___ Material to process ___
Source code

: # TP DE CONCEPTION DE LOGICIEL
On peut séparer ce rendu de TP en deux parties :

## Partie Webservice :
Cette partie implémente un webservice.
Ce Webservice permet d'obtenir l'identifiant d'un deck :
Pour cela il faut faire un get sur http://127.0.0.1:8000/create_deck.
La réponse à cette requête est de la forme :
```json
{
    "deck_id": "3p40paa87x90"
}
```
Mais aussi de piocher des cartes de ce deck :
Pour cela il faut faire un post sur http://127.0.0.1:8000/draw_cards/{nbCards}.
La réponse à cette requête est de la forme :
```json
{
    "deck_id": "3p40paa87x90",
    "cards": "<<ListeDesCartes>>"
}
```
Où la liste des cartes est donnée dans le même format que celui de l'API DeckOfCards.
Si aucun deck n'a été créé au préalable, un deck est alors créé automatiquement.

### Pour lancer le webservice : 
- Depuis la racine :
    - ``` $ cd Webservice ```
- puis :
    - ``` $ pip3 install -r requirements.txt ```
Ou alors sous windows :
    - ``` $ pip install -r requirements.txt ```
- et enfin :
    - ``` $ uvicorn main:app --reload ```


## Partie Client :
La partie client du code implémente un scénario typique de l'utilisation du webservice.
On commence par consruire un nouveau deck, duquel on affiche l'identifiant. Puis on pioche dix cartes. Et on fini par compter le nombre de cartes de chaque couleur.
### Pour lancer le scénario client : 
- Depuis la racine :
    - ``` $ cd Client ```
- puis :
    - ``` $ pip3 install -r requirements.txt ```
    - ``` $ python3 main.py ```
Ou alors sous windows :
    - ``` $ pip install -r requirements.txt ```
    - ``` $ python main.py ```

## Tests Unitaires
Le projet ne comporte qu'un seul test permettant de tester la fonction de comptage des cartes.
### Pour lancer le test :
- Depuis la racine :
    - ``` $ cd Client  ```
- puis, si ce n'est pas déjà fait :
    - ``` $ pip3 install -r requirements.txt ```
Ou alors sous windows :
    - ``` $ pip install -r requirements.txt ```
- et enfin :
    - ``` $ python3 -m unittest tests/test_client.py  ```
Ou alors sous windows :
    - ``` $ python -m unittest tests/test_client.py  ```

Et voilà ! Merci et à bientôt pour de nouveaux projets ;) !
___
> _Task_
Return every line of the material in which the word "identifiant" is found.

> _Solution to this exercise_
Ce Webservice permet d'obtenir l'identifiant d'un deck :
On commence par consruire un nouveau deck, duquel on affiche l'identifiant. Puis on pioche dix cartes. Et on fini par compter le nombre de cartes de chaque couleur.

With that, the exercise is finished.